Roberta Provasi contributes to the discussion regarding GPG by presenting the empirical results of an analysis of the impact of the new provisions set out in Law No. 162/2021 for Italian companies that are required, with more than 50 employees, to submit a periodic report on GPG.
Marco Papa, Paola Rossi, Paolo Candio, and Anna Lucia Muserra evaluate the effect that a risk Securities Exchange Commission (SEC) comment letter can have on US registrants’ disclosure and the consequent information value generated.
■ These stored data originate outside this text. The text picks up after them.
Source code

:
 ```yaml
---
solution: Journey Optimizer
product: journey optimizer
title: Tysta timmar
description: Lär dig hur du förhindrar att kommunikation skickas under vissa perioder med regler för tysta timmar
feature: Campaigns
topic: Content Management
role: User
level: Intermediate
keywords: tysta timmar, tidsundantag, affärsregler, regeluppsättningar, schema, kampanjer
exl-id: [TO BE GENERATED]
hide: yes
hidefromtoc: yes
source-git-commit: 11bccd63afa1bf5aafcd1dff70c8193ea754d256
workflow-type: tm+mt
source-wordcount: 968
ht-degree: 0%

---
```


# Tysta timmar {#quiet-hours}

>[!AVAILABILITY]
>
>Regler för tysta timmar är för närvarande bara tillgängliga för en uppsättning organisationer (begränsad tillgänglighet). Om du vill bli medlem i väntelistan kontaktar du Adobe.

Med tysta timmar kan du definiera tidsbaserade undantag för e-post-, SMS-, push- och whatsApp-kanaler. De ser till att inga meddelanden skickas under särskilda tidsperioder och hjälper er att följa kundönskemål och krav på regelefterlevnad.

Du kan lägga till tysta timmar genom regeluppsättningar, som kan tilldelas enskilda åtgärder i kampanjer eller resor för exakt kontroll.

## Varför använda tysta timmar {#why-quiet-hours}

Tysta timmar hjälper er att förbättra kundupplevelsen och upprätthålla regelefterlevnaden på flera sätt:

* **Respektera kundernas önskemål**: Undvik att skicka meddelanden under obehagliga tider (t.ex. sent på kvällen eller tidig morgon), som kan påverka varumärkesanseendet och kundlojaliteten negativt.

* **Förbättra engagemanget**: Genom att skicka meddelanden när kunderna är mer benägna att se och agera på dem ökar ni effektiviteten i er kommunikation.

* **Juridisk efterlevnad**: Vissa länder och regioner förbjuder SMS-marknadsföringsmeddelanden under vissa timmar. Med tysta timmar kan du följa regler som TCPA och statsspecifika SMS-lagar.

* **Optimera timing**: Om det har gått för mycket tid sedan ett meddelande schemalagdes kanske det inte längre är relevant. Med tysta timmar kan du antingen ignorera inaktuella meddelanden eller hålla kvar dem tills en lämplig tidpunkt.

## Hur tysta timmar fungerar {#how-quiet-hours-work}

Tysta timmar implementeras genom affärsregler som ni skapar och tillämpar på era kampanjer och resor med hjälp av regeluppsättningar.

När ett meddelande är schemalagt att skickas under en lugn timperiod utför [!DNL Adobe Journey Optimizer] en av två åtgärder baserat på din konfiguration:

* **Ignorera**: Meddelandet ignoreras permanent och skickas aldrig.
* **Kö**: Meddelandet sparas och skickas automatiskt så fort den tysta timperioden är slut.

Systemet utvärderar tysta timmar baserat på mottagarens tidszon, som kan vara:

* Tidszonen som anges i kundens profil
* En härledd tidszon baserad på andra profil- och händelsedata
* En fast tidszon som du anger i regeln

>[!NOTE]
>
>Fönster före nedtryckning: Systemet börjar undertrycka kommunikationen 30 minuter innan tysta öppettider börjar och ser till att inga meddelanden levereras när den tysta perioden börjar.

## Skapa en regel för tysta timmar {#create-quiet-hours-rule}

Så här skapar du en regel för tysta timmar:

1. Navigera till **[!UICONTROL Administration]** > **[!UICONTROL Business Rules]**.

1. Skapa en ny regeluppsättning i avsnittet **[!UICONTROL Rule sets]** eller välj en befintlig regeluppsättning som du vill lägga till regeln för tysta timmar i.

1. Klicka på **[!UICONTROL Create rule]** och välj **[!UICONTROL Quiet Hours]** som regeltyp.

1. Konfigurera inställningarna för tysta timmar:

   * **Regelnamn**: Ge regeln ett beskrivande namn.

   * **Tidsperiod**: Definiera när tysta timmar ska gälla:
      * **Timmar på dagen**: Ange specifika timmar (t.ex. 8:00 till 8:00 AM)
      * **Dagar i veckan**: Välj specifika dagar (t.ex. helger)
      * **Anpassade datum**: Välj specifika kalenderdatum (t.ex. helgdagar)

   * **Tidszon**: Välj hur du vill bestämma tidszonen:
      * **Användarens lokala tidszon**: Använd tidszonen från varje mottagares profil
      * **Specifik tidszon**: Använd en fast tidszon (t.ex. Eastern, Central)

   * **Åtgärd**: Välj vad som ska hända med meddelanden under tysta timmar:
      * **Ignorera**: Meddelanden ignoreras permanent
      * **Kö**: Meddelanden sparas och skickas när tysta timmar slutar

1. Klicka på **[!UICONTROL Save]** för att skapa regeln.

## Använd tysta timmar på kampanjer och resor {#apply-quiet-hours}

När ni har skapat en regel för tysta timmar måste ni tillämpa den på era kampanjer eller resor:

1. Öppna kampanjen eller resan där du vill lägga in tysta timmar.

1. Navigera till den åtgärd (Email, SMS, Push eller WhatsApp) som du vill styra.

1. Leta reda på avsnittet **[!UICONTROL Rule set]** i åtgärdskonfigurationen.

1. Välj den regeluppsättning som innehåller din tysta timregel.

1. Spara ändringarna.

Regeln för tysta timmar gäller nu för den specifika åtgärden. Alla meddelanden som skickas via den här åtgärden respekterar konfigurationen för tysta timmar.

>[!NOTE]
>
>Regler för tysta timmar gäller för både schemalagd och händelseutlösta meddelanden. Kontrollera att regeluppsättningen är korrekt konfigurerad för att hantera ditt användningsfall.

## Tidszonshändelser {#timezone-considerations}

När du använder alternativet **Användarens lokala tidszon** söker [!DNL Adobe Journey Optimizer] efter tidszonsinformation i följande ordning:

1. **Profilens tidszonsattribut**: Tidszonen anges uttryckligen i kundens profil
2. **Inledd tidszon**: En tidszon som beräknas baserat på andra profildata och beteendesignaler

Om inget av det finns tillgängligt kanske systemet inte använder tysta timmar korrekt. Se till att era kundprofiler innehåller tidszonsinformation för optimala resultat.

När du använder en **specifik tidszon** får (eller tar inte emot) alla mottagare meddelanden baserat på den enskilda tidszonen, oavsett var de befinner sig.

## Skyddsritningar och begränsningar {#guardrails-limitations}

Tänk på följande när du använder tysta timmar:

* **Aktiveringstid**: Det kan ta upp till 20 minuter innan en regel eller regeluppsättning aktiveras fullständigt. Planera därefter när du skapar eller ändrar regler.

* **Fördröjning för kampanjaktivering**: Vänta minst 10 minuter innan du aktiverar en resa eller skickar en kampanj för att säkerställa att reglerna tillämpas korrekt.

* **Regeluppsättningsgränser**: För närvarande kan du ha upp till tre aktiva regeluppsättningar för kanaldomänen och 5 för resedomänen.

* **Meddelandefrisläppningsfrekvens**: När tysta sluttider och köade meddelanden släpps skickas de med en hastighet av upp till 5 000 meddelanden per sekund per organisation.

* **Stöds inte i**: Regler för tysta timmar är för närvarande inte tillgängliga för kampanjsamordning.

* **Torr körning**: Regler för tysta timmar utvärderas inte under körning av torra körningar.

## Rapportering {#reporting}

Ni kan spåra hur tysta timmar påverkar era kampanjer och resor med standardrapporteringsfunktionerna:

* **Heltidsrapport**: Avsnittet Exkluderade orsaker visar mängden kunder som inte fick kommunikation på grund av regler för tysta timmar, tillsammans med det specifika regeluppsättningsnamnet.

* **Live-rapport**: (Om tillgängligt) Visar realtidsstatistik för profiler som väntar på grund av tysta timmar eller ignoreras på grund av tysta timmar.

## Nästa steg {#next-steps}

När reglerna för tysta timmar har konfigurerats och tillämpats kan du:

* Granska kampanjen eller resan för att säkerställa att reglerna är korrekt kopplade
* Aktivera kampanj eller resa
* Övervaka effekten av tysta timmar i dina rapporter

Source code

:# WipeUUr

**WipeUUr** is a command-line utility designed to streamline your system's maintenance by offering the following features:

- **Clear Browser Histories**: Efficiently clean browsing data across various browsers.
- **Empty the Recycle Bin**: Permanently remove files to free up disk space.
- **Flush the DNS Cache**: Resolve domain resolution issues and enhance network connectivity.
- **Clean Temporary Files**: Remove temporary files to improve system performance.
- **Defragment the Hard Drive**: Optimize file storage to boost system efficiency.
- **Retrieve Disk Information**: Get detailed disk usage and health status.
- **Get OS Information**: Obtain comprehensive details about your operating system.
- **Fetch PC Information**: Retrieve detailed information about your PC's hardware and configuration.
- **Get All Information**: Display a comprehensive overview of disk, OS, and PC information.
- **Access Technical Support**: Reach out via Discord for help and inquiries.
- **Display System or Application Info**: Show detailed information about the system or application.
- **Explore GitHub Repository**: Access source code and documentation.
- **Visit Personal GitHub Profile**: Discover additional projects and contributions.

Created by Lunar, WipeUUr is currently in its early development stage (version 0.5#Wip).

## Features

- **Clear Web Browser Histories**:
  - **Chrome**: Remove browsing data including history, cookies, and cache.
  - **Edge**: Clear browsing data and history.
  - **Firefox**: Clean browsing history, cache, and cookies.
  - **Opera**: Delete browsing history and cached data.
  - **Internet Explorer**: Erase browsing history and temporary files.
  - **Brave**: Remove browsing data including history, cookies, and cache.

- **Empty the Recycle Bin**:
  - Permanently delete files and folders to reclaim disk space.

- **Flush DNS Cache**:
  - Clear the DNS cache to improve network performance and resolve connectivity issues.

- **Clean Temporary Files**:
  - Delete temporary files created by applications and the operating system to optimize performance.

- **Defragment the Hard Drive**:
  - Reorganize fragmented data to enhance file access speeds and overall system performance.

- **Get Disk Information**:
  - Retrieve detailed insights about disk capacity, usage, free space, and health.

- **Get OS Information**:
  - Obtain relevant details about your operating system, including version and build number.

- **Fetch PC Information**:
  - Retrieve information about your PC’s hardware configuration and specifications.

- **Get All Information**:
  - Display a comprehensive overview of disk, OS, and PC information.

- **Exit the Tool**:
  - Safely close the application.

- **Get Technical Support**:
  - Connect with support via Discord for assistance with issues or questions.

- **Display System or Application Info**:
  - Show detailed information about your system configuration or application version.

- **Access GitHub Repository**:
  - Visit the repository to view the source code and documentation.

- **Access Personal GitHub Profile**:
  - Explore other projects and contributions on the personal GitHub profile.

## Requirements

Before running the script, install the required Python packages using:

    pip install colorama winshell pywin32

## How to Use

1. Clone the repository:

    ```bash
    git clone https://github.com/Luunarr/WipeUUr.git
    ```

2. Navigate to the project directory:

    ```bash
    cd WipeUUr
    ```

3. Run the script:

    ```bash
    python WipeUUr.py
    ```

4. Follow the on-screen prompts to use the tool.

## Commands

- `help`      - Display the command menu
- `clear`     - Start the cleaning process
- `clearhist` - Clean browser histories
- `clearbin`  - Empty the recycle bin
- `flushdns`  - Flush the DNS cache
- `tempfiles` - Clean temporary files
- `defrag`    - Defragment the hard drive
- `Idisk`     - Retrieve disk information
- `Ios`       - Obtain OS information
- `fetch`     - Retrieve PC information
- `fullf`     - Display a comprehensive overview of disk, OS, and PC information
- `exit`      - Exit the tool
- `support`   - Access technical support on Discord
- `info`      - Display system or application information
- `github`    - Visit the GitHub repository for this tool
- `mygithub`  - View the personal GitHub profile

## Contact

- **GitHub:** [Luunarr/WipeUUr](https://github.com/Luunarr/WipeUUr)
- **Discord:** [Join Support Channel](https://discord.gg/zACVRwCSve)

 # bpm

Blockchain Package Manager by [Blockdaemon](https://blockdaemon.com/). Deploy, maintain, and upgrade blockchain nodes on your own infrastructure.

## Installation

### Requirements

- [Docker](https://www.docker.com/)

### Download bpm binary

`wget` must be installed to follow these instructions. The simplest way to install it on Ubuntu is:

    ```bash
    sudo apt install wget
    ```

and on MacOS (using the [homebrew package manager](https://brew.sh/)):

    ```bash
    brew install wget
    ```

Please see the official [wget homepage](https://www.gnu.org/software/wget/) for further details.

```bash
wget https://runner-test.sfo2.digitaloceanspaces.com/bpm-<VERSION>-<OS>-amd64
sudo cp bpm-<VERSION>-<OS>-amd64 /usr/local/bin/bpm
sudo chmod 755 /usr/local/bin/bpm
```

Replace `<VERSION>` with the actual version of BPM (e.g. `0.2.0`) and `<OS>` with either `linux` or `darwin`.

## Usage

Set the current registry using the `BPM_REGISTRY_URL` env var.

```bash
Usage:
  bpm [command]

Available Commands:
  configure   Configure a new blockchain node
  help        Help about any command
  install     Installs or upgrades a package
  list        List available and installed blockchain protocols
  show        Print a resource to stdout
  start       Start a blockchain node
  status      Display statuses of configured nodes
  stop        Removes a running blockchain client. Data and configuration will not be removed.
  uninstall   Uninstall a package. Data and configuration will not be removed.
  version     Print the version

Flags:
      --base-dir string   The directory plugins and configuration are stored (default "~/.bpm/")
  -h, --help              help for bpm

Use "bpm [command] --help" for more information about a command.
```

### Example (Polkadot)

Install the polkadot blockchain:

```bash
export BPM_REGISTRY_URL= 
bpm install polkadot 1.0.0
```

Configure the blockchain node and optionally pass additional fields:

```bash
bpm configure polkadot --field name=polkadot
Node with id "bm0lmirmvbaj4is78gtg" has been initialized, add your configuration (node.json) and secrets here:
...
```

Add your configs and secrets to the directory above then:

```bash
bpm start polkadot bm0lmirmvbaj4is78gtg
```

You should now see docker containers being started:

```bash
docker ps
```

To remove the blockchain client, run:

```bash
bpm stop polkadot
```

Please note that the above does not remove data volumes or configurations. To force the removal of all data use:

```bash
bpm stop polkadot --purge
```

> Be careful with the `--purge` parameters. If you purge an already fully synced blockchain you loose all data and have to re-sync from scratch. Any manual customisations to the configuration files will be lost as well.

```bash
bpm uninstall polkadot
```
The authors examine whether disclosure changes in Item 1A and Form 10-K occur due to the SEC review and affect forecast accuracy.
Mfon Akpan discusses the parameters that define the value of artificial intelligence (AI) tokens based on user interaction, their pricing mechanism, and their correlation with the predicted value thus evaluating AI token valuation based on user engagement, pricing, and website visits.
Angela Maria Greco and Mariastella Messina analyse firms under judicial administration to better understand where firms operate by investigating whether certain financial ratios can serve as red flags indicating criminal infiltration.
Khalid Al-Adeem and Chester H. Brearey examine the extent to which the business sector is aware of sustainability and whether it values social and environmental responsibility, using a web-based questionnaire designed to collect data on their perceptions and understanding of sustainability.
Vishwa Hamendra Prasad, Vishal Sharma, Anita Prasad, and Shiu Lingam seek to understand how organizational resilience affects companies’ ability to deal with the crisis in a real organizational setting through an empirical analysis of 20 COVID-19-affected organizations.
Erlina Papakroni and Tony L. J. Lin provide a list of class activities developed and adapted primarily for managerial accounting courses, since managerial accounting courses struggle with student engagement, often more than other courses, mainly, due to its course content, which differs significantly from the financial accounting courses.
Erez Barak and Keren Bar-Hava examine the implications of mandatory shareholder approval for CEO compensation in Israel, following the “say-on-pay” framework.
The final research paper by Rama Sastry Vinjamury and Barnabas Nattuvathuckal, using panel data analysis, examines the role of managerial discretion in strategic CSR decisions and their impact on firm performance. This study can be considered unique as it analyses total and sector-specific CSR expenditures undertaken by firms.
We wish you a pleasant and informative reading!